「空飛ぶクルマ」がいよいよ大阪の空を飛ぶ!? ポスト万博に向けて大阪ダイヤモンドルート構想を発表

「空飛ぶクルマ」の開発を進めるSkyDrive(スカイドライブ)は、大阪・関西万博後の空飛ぶクルマの社会実装を見据え、大阪の4つのエリアを選定。それぞれを結んだ「大阪ダイヤモンドルート構想」を、「空の移動革命社会実装大阪ラウンドテーブル(通称:大阪ラウンドテーブル)」で発表した。

大阪のビジネス・観光の拠点4カ所を空飛ぶクルマで結ぶ

飛行機ではない「空の移動体験」を事業化しようと考えている「本気の集まり」が、いよいよ本格的な活動へとステージを移そうとしている。

それが「空の移動革命社会実装大阪ラウンドテーブル」。通称「大阪ラウンドテーブル」とは、2025年大阪・関西万博をひとつのマイルストーンとして設立された、プラットフォーム組織だ。空飛ぶクルマの実現に向けた取組みを加速させていくとともに、具体的かつ実践的な活動を目指す事業体がさまざまな業種から参画している。

目指しているのは「空飛ぶクルマ」の社会実装。さまざまなサービスや価値の提供に関して、関係者間で精力的に協議や実証実験を重ねたり、国の官民協議会の議論に資する具体的な提案を行っている。さらには様々なステークホルダーと連携して、社会受容性の向上を図るためのワークショップやフォーラムを開催する活動も支える。

「空飛ぶクルマ」の開発およびドローン関連サービスを提供するSkyDrive(本社:愛知県豊田市)も、そのコアメンバーのひとつだ。同じくラウンドテーブルメンバーである大阪市高速電気軌道株式会社(以下、大阪メトロ/所在地:大阪府大阪市)と空飛ぶクルマの社会実装を目指して、業務提携契約を結んでいる。

今回、この両社は大阪・関西万博後の空飛ぶクルマの社会実装を見据え、市場調査等の結果を踏まえて、「新大阪・梅田」「森之宮」「天王寺・阿倍野」「ベイエリア」の4つのエリアを重要エリアとして選定。それぞれを結んだ「大阪ダイヤモンドルート構想」として発表した。

まずは、2028年を目途に森之宮エリアでのサービスを開始し、2030年以降に向けて、サービスを順次拡大することを目指し検討していく。

目指すのは「いつも便利に使える空のモビリティ」

SkyDriveは「100年に一度のモビリティ革命を牽引する」をミッションに、「日常の移動に空を活用する」未来を実現するべく、軽量で3人乗りの空飛ぶクルマを開発している。

大阪メトロは地下鉄およびニュートラムを9路線運営、「大阪を便利で快適な街にしていく」ことを目的に、都市型MaaS構想「e METRO」を推進している。そしてパーソナルな移動を実現するための新たな選択肢として、空飛ぶクルマも視野に入れている。

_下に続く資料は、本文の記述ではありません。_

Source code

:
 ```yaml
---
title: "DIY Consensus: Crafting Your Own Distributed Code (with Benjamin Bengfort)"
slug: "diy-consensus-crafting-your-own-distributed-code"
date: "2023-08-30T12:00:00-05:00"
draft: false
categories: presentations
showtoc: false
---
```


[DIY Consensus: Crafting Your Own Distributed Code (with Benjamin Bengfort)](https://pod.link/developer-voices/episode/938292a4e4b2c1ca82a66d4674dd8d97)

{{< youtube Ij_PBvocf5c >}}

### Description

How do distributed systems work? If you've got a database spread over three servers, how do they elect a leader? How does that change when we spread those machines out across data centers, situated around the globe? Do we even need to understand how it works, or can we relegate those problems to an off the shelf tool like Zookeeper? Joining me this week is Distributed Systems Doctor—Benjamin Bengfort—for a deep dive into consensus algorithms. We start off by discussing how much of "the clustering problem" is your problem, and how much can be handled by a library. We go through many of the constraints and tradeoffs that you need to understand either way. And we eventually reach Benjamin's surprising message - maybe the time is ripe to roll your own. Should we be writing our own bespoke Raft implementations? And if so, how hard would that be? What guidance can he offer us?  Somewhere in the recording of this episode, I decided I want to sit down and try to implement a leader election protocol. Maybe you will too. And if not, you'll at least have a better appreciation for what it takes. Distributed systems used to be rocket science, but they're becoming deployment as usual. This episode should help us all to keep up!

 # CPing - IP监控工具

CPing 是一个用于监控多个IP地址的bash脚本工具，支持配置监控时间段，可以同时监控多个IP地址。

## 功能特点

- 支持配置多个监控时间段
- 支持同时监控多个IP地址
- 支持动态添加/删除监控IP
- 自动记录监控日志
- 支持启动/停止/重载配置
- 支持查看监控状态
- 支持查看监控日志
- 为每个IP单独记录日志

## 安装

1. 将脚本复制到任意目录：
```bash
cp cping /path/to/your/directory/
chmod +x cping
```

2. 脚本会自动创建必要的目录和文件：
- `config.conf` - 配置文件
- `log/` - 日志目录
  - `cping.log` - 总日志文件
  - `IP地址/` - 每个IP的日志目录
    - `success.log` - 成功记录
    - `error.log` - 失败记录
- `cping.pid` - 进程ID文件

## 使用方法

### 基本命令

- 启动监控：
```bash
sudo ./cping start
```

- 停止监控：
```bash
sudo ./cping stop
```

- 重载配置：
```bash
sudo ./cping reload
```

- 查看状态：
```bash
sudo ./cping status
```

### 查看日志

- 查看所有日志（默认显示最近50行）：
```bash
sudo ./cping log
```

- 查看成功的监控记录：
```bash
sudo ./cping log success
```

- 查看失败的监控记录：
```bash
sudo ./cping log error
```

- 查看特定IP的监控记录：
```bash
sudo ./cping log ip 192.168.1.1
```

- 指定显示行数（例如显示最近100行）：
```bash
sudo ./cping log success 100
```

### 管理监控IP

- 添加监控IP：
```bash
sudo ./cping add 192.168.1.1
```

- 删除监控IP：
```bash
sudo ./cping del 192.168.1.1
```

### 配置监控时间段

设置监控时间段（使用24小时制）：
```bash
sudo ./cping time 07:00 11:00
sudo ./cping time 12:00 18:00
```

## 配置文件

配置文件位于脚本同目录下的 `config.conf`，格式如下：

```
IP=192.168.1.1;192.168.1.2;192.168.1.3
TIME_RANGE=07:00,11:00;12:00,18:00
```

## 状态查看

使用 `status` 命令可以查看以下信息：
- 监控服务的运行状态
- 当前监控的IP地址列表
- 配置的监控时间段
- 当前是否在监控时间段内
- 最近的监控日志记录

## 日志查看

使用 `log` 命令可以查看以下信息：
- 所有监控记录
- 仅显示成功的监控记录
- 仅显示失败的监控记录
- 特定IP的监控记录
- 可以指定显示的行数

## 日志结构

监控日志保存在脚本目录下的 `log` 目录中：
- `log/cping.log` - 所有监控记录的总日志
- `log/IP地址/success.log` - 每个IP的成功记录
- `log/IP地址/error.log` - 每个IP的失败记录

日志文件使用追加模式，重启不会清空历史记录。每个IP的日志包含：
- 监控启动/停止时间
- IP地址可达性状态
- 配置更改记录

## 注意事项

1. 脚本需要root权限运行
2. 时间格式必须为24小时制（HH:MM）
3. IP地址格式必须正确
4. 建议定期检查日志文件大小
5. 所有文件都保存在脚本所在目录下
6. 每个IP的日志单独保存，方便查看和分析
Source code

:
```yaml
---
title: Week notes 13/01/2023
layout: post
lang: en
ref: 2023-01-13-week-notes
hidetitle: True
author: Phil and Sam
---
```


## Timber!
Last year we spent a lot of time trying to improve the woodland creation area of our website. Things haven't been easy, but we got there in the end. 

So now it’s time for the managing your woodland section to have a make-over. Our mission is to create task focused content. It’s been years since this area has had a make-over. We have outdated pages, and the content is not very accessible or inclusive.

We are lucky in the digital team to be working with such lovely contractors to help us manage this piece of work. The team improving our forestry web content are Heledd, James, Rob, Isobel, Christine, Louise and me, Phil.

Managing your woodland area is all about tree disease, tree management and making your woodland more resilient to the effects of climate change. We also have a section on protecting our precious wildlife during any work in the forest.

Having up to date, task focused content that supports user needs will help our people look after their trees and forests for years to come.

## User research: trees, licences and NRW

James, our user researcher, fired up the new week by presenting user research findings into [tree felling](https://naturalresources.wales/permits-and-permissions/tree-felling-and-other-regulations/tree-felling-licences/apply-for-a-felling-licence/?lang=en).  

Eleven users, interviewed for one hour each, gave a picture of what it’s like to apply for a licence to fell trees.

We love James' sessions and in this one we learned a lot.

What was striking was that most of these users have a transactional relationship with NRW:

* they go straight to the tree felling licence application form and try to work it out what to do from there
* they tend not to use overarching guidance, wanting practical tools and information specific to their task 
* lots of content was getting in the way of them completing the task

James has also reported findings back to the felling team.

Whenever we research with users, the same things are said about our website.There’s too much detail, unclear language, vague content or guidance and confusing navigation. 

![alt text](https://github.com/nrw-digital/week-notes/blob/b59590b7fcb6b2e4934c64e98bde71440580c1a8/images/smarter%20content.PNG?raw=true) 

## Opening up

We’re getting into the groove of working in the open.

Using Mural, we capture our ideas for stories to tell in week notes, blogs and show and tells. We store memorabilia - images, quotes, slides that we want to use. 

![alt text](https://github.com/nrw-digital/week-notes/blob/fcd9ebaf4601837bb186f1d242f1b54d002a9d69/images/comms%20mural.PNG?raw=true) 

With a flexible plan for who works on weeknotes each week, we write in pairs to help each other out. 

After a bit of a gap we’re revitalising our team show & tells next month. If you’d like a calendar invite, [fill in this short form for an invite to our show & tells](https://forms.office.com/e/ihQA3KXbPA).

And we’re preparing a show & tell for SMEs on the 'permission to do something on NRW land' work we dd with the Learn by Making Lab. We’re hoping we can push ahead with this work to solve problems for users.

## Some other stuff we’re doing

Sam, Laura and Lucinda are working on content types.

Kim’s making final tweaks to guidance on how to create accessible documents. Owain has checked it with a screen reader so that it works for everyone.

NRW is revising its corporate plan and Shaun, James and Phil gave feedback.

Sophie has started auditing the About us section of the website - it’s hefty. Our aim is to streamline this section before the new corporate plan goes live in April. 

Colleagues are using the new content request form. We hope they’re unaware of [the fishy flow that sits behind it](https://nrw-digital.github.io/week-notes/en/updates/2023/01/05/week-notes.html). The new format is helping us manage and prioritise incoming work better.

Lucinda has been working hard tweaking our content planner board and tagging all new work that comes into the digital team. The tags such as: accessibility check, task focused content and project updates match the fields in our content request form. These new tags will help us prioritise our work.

両社は2024年8月の業務提携契約を締結。その後、大阪メトロは2024年10月に「空飛ぶクルマ推進室」を社長直下で設置した。それぞれにニーズ調査や離着陸場候補地等に関する検討を重ね、4つのエリアを選定、今回の「大阪ダイヤモンドルート構想」発表に至る。

今回、選ばれた4つのエリアは、大阪の美しい景観を楽しむことができるポイントや、主要観光地へのアクセスがスムーズになる場所を設定している。空飛ぶクルマを利用することで、パーソナルな空間で空からの眺めを楽しむことができ、移動時間そのものが特別な体験となるルートだ。

SkyDriveと大阪メトロは、本ルート構想の実現に向け、国や大阪府・市、関係機関、事業パートナーと協議・連携を深め、離着陸場設置場所の確定など、必要な検討を進めていくという。飛行距離的には短く、まさに「タクシー」な感覚となるはず。

飛行機のような「空の旅」とはちょっと違う日常の中での「快適な空の移動」という新しい価値が、ポスト万博の時代に大阪近郊、関西エリアを盛り上げるうえでも、重要な役割を果たすことになりそうだ。